Some of the women around me have taught me about the paramount importance of confidence, and how a woman reacts differently to men. A woman’s confidence is a very powerful force when in full flight, but (when viewed from a man’s standpoint) it looks somewhat fragile. Fortunately, these great women have taught me ways to better understand how their confidence works, how they feel about it, and helped me to understand how to help nurture it. While this is still very much a work in progress, I have come to learn is that a woman’s confidence is no less powerful or fragile than a man’s – but it is different, and that difference matters.
When I look objectively at the world of tech, and the women and men in it, I don’t necessarily see the men being statistically better than the women as it is commonly perceived. The males are no smarter, no more talented, nor are they more innovative than their scarce female counterparts. They do, however, hold the edge in “applied confidence”, and that is what I think is driving the imbalance.
Also, I never, ever underestimate the power of a positive attitude in bringing the woman into the world of tech. Their attitude can elevate a woman in any field – even male dominated ones – regardless of her background. An attitude can move the barriers (even if the confidence is not completely there).
And I have at least one data point here (in keeping with your data orientated approach). It was a great attitude that really tipped the decision when I hired a young para-legal working in WA a few years ago – into a world she knew nothing about, nor was she trained to enter. She did just great.
Thanks so much for contributing Sutty! Good to know that I serve as data somewhere 🙂
There are two drawbacks with that approach –
1) No one can ever master any one thing at any time – the mastery of some particular topic or aspect is an illusion
2) Throwing someone in the deep end is to actually get the invisible confidence to come out as a survival instinct and not in slow-motion mode.
The approach might be crude at best – but I believe that’s how the best swimmers learn. I rest my case however. Will concede to your points! 🙂
Moe – As someone who’s worked with you and with a lot of women ‘in tech’, I completely agree with your check list and the often patronising attitude towards women in tech.
However, I’m also a believer in swimming from the deep end of the pool which is strongly against a ‘strengths-based’ approach to work.
It’s my belief, and like all other opinions and beliefs, solely mine – that in an ever evolving and rapidly changing world like analytics and data sciences, the ability to swim out from a deep end of the pool helps some one stand out more prominently than someone comfortable swimming in their own corners.
Let me explain. If someone is really good at Data Visualisation, instead of saying do more visualisation in Tableau(which that person likes), if they are asked instead to do ‘cooler’ visualisation in let’s say, RShiny, that would be a challenge and not an obstacle to do more.
I personally have a learnt a lot of things, most of the things, by being thrown into the deep end and asked to swim out – the learning is very natural and quicker that way, both of which are needed in this day and age.

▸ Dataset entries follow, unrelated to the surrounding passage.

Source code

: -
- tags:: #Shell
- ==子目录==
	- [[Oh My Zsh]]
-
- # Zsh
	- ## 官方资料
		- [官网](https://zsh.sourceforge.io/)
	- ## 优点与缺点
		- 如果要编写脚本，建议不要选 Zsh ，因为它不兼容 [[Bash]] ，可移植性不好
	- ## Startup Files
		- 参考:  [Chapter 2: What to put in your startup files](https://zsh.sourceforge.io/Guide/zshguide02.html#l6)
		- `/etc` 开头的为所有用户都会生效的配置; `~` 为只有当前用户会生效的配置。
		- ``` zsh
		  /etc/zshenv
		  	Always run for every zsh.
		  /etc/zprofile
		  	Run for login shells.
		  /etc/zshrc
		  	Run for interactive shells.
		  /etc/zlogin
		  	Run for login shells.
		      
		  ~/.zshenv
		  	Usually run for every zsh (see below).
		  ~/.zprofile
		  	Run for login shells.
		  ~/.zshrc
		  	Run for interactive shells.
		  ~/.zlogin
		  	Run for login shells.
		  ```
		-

Of course, none of this takes away the fact of the token female or condescended-to female instances that happen in a lot of places – but my firm belief is that irregardless of gender, that obstacle should become an interesting challenge in virtuous self-expression and development.
Very interesting viewpoints, hope to read more of your writings!
I agree completely! But I think that comes with someone feeling confident and then shoving them in the deep end once they have confidence in having mastered one thing already. What I am talking about is taking someone who has no strong skills in say data visualisation (sticking to your example) and then saying do a cooler visualisation in RShiny. I think you’re example is best practice – take someone who is good at something, help them perfect it, and when they are no longer being challenged then you give them room to learn something new.